BEGIN
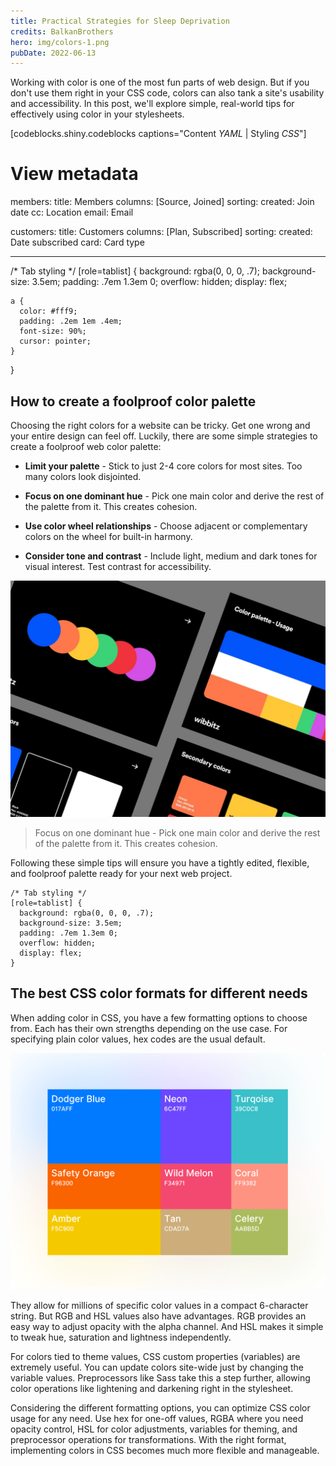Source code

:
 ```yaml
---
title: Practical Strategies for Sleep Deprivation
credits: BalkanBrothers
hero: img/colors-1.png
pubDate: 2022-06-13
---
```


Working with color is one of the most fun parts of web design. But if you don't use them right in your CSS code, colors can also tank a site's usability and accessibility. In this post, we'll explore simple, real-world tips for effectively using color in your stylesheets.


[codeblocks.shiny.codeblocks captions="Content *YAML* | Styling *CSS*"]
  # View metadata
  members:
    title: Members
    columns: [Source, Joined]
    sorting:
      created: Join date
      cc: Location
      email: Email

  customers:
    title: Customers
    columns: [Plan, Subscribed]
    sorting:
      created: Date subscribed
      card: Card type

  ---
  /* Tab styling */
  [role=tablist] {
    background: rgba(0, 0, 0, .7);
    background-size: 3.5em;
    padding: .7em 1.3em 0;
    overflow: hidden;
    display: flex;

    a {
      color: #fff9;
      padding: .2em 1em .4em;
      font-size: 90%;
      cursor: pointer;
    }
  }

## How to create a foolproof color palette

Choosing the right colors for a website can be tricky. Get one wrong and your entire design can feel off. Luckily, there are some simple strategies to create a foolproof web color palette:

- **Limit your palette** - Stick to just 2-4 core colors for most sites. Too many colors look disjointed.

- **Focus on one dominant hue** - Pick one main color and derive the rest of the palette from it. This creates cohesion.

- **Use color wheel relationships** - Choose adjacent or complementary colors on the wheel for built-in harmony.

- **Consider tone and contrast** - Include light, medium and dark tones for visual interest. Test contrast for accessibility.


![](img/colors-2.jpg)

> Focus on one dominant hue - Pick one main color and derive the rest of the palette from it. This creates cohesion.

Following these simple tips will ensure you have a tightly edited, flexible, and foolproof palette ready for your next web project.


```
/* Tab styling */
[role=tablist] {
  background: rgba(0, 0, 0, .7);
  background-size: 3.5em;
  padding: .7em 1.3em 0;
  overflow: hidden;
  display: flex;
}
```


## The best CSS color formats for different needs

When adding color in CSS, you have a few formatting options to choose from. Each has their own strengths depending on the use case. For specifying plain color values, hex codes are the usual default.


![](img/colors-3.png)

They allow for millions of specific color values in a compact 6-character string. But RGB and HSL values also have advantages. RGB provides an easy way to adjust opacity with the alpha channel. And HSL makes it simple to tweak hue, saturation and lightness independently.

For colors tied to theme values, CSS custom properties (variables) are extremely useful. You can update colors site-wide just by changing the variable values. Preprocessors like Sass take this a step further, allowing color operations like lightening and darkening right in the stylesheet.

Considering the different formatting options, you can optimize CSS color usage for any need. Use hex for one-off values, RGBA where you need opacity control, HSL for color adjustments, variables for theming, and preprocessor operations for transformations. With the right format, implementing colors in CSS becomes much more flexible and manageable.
END
BEGIN
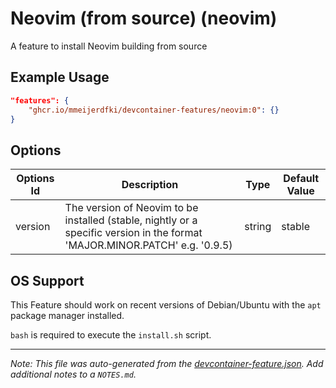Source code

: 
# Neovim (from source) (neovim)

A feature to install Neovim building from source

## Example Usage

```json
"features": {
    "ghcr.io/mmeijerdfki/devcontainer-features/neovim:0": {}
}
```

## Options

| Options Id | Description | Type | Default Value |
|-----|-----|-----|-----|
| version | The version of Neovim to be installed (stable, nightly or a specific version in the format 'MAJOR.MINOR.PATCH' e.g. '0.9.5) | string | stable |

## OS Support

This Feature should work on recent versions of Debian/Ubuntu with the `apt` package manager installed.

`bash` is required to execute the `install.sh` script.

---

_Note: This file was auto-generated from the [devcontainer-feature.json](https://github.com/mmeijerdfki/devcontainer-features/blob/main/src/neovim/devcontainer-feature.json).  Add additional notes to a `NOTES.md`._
END
## Problem requirements
Reproduce all lines from the records above that include the word "accessibility".

## Written response
Working with color is one of the most fun parts of web design. But if you don't use them right in your CSS code, colors can also tank a site's usability and accessibility. In this post, we'll explore simple, real-world tips for effectively using color in your stylesheets.
- **Consider tone and contrast** - Include light, medium and dark tones for visual interest. Test contrast for accessibility.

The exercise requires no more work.